• Exercise materials:
□ □ □

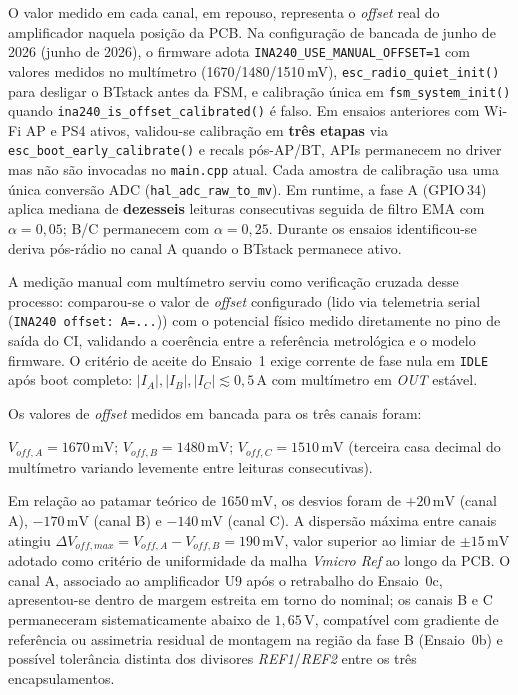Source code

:O valor medido em cada canal, em repouso, representa o \textit{offset} real do amplificador naquela posição da PCB. Na configuração de bancada de junho de 2026 (junho de 2026), o firmware adota \texttt{INA240\_USE\_MANUAL\_OFFSET=1} com valores medidos no multímetro (1670/1480/1510\,mV), \texttt{esc\_radio\_quiet\_init()} para desligar o BTstack antes da FSM, e calibração única em \texttt{fsm\_system\_init()} quando \texttt{ina240\_is\_offset\_calibrated()} é falso. Em ensaios anteriores com Wi-Fi AP e PS4 ativos, validou-se calibração em \textbf{três etapas} via \texttt{esc\_boot\_early\_calibrate()} e recals pós-AP/BT, APIs permanecem no driver mas não são invocadas no \texttt{main.cpp} atual. Cada amostra de calibração usa uma única conversão ADC (\texttt{hal\_adc\_raw\_to\_mv}). Em runtime, a fase A (GPIO\,34) aplica mediana de \textbf{dezesseis} leituras consecutivas seguida de filtro EMA com $\alpha = 0{,}05$; B/C permanecem com $\alpha = 0{,}25$. Durante os ensaios identificou-se deriva pós-rádio no canal A quando o BTstack permanece ativo.

A medição manual com multímetro serviu como verificação cruzada desse processo: comparou-se o valor de \textit{offset} configurado (lido via telemetria serial (\texttt{INA240 offset: A=...})) com o potencial físico medido diretamente no pino de saída do CI, validando a coerência entre a referência metrológica e o modelo firmware. O critério de aceite do Ensaio~1 exige corrente de fase nula em \texttt{IDLE} após boot completo: $|I_A|, |I_B|, |I_C| \lesssim 0{,}5\,\text{A}$ com multímetro em \textit{OUT} estável.

Os valores de \textit{offset} medidos em bancada para os três canais foram:

$V_{off,A} = 1670\,\text{mV}$; $V_{off,B} = 1480\,\text{mV}$; $V_{off,C} = 1510\,\text{mV}$ (terceira casa decimal do multímetro variando levemente entre leituras consecutivas).

Em relação ao patamar teórico de $1650\,\text{mV}$, os desvios foram de $+20\,\text{mV}$ (canal A), $-170\,\text{mV}$ (canal B) e $-140\,\text{mV}$ (canal C). A dispersão máxima entre canais atingiu $\Delta V_{off,max} = V_{off,A} - V_{off,B} = 190\,\text{mV}$, valor superior ao limiar de $\pm 15\,\text{mV}$ adotado como critério de uniformidade da malha \textit{Vmicro Ref} ao longo da PCB. O canal A, associado ao amplificador U9 após o retrabalho do Ensaio~0c, apresentou-se dentro de margem estreita em torno do nominal; os canais B e C permaneceram sistematicamente abaixo de $1{,}65\,\text{V}$, compatível com gradiente de referência ou assimetria residual de montagem na região da fase B (Ensaio~0b) e possível tolerância distinta dos divisores \textit{REF1}/\textit{REF2} entre os três encapsulamentos.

□ □ □

• Exercise details: Extract every line from the records above that contains the word "offset".

• Written response:
:O valor medido em cada canal, em repouso, representa o \textit{offset} real do amplificador naquela posição da PCB. Na configuração de bancada de junho de 2026 (junho de 2026), o firmware adota \texttt{INA240\_USE\_MANUAL\_OFFSET=1} com valores medidos no multímetro (1670/1480/1510\,mV), \texttt{esc\_radio\_quiet\_init()} para desligar o BTstack antes da FSM, e calibração única em \texttt{fsm\_system\_init()} quando \texttt{ina240\_is\_offset\_calibrated()} é falso. Em ensaios anteriores com Wi-Fi AP e PS4 ativos, validou-se calibração em \textbf{três etapas} via \texttt{esc\_boot\_early\_calibrate()} e recals pós-AP/BT, APIs permanecem no driver mas não são invocadas no \texttt{main.cpp} atual. Cada amostra de calibração usa uma única conversão ADC (\texttt{hal\_adc\_raw\_to\_mv}). Em runtime, a fase A (GPIO\,34) aplica mediana de \textbf{dezesseis} leituras consecutivas seguida de filtro EMA com $\alpha = 0{,}05$; B/C permanecem com $\alpha = 0{,}25$. Durante os ensaios identificou-se deriva pós-rádio no canal A quando o BTstack permanece ativo.
A medição manual com multímetro serviu como verificação cruzada desse processo: comparou-se o valor de \textit{offset} configurado (lido via telemetria serial (\texttt{INA240 offset: A=...})) com o potencial físico medido diretamente no pino de saída do CI, validando a coerência entre a referência metrológica e o modelo firmware. O critério de aceite do Ensaio~1 exige corrente de fase nula em \texttt{IDLE} após boot completo: $|I_A|, |I_B|, |I_C| \lesssim 0{,}5\,\text{A}$ com multímetro em \textit{OUT} estável.
Os valores de \textit{offset} medidos em bancada para os três canais foram:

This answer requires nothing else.